## Task details
Write the data out again in full, with no departure from the original.

-------- Exercise data --------

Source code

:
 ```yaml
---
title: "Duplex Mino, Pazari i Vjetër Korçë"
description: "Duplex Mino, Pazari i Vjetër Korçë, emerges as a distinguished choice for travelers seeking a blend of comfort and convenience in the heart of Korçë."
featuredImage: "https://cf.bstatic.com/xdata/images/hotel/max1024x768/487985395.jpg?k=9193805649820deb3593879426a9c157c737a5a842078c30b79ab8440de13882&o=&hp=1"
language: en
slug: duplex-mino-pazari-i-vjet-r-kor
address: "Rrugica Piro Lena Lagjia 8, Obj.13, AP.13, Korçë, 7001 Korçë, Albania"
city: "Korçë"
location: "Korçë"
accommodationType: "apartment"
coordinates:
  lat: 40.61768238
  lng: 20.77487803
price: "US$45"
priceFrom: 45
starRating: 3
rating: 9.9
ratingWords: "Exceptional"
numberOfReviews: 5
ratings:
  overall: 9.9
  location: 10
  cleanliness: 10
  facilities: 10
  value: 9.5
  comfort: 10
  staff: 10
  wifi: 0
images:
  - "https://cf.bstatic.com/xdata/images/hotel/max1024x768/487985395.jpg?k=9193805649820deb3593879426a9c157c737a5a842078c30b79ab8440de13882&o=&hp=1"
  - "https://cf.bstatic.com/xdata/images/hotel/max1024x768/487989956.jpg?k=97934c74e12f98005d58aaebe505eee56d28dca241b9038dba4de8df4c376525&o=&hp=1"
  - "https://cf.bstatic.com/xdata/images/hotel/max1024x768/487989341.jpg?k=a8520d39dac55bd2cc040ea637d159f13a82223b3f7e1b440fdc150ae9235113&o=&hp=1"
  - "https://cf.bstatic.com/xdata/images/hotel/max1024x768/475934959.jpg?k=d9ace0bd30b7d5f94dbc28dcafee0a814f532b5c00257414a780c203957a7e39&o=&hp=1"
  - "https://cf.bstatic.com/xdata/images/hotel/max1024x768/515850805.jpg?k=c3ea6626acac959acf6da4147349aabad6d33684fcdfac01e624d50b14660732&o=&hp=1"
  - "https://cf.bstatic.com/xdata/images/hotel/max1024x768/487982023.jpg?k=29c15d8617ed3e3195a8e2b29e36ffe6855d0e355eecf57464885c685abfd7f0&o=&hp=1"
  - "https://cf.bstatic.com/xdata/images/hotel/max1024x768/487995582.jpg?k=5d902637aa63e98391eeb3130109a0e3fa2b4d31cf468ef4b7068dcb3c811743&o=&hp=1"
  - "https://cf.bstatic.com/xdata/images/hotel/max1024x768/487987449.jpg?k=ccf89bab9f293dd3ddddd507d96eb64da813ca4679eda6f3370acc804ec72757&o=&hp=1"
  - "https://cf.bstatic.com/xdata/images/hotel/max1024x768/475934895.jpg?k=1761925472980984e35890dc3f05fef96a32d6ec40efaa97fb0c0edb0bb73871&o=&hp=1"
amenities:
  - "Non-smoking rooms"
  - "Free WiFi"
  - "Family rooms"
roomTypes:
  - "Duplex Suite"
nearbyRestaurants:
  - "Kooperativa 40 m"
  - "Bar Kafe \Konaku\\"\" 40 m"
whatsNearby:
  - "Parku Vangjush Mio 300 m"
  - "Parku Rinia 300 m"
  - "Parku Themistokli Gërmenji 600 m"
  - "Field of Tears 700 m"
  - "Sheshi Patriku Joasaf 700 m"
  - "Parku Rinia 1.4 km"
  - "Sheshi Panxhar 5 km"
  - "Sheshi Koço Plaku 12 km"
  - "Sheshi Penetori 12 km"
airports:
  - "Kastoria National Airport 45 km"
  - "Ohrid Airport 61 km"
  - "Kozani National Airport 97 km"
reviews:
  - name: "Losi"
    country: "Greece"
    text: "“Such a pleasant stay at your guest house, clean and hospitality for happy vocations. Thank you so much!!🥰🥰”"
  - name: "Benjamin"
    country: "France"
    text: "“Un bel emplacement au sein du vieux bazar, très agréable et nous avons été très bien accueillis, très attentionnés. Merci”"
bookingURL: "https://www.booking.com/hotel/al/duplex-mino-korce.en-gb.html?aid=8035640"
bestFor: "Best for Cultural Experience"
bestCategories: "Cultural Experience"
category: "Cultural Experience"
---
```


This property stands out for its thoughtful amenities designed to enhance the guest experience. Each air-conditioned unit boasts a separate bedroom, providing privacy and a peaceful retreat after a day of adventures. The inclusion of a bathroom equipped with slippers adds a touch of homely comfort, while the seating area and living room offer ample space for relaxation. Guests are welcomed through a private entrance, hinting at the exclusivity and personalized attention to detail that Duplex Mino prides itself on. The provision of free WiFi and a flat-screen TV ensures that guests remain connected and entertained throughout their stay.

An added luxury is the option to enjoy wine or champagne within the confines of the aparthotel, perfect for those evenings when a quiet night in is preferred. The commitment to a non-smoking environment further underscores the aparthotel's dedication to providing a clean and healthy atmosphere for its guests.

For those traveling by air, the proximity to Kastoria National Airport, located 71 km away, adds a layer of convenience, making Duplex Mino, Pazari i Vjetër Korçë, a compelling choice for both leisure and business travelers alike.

--------

## Finished task
Source code

:
 ```yaml
---
title: "Duplex Mino, Pazari i Vjetër Korçë"
description: "Duplex Mino, Pazari i Vjetër Korçë, emerges as a distinguished choice for travelers seeking a blend of comfort and convenience in the heart of Korçë."
featuredImage: "https://cf.bstatic.com/xdata/images/hotel/max1024x768/487985395.jpg?k=9193805649820deb3593879426a9c157c737a5a842078c30b79ab8440de13882&o=&hp=1"
language: en
slug: duplex-mino-pazari-i-vjet-r-kor
address: "Rrugica Piro Lena Lagjia 8, Obj.13, AP.13, Korçë, 7001 Korçë, Albania"
city: "Korçë"
location: "Korçë"
accommodationType: "apartment"
coordinates:
  lat: 40.61768238
  lng: 20.77487803
price: "US$45"
priceFrom: 45
starRating: 3
rating: 9.9
ratingWords: "Exceptional"
numberOfReviews: 5
ratings:
  overall: 9.9
  location: 10
  cleanliness: 10
  facilities: 10
  value: 9.5
  comfort: 10
  staff: 10
  wifi: 0
images:
  - "https://cf.bstatic.com/xdata/images/hotel/max1024x768/487985395.jpg?k=9193805649820deb3593879426a9c157c737a5a842078c30b79ab8440de13882&o=&hp=1"
  - "https://cf.bstatic.com/xdata/images/hotel/max1024x768/487989956.jpg?k=97934c74e12f98005d58aaebe505eee56d28dca241b9038dba4de8df4c376525&o=&hp=1"
  - "https://cf.bstatic.com/xdata/images/hotel/max1024x768/487989341.jpg?k=a8520d39dac55bd2cc040ea637d159f13a82223b3f7e1b440fdc150ae9235113&o=&hp=1"
  - "https://cf.bstatic.com/xdata/images/hotel/max1024x768/475934959.jpg?k=d9ace0bd30b7d5f94dbc28dcafee0a814f532b5c00257414a780c203957a7e39&o=&hp=1"
  - "https://cf.bstatic.com/xdata/images/hotel/max1024x768/515850805.jpg?k=c3ea6626acac959acf6da4147349aabad6d33684fcdfac01e624d50b14660732&o=&hp=1"
  - "https://cf.bstatic.com/xdata/images/hotel/max1024x768/487982023.jpg?k=29c15d8617ed3e3195a8e2b29e36ffe6855d0e355eecf57464885c685abfd7f0&o=&hp=1"
  - "https://cf.bstatic.com/xdata/images/hotel/max1024x768/487995582.jpg?k=5d902637aa63e98391eeb3130109a0e3fa2b4d31cf468ef4b7068dcb3c811743&o=&hp=1"
  - "https://cf.bstatic.com/xdata/images/hotel/max1024x768/487987449.jpg?k=ccf89bab9f293dd3ddddd507d96eb64da813ca4679eda6f3370acc804ec72757&o=&hp=1"
  - "https://cf.bstatic.com/xdata/images/hotel/max1024x768/475934895.jpg?k=1761925472980984e35890dc3f05fef96a32d6ec40efaa97fb0c0edb0bb73871&o=&hp=1"
amenities:
  - "Non-smoking rooms"
  - "Free WiFi"
  - "Family rooms"
roomTypes:
  - "Duplex Suite"
nearbyRestaurants:
  - "Kooperativa 40 m"
  - "Bar Kafe \Konaku\\"\" 40 m"
whatsNearby:
  - "Parku Vangjush Mio 300 m"
  - "Parku Rinia 300 m"
  - "Parku Themistokli Gërmenji 600 m"
  - "Field of Tears 700 m"
  - "Sheshi Patriku Joasaf 700 m"
  - "Parku Rinia 1.4 km"
  - "Sheshi Panxhar 5 km"
  - "Sheshi Koço Plaku 12 km"
  - "Sheshi Penetori 12 km"
airports:
  - "Kastoria National Airport 45 km"
  - "Ohrid Airport 61 km"
  - "Kozani National Airport 97 km"
reviews:
  - name: "Losi"
    country: "Greece"
    text: "“Such a pleasant stay at your guest house, clean and hospitality for happy vocations. Thank you so much!!🥰🥰”"
  - name: "Benjamin"
    country: "France"
    text: "“Un bel emplacement au sein du vieux bazar, très agréable et nous avons été très bien accueillis, très attentionnés. Merci”"
bookingURL: "https://www.booking.com/hotel/al/duplex-mino-korce.en-gb.html?aid=8035640"
bestFor: "Best for Cultural Experience"
bestCategories: "Cultural Experience"
category: "Cultural Experience"
---
```


This property stands out for its thoughtful amenities designed to enhance the guest experience. Each air-conditioned unit boasts a separate bedroom, providing privacy and a peaceful retreat after a day of adventures. The inclusion of a bathroom equipped with slippers adds a touch of homely comfort, while the seating area and living room offer ample space for relaxation. Guests are welcomed through a private entrance, hinting at the exclusivity and personalized attention to detail that Duplex Mino prides itself on. The provision of free WiFi and a flat-screen TV ensures that guests remain connected and entertained throughout their stay.

An added luxury is the option to enjoy wine or champagne within the confines of the aparthotel, perfect for those evenings when a quiet night in is preferred. The commitment to a non-smoking environment further underscores the aparthotel's dedication to providing a clean and healthy atmosphere for its guests.

For those traveling by air, the proximity to Kastoria National Airport, located 71 km away, adds a layer of convenience, making Duplex Mino, Pazari i Vjetër Korçë, a compelling choice for both leisure and business travelers alike.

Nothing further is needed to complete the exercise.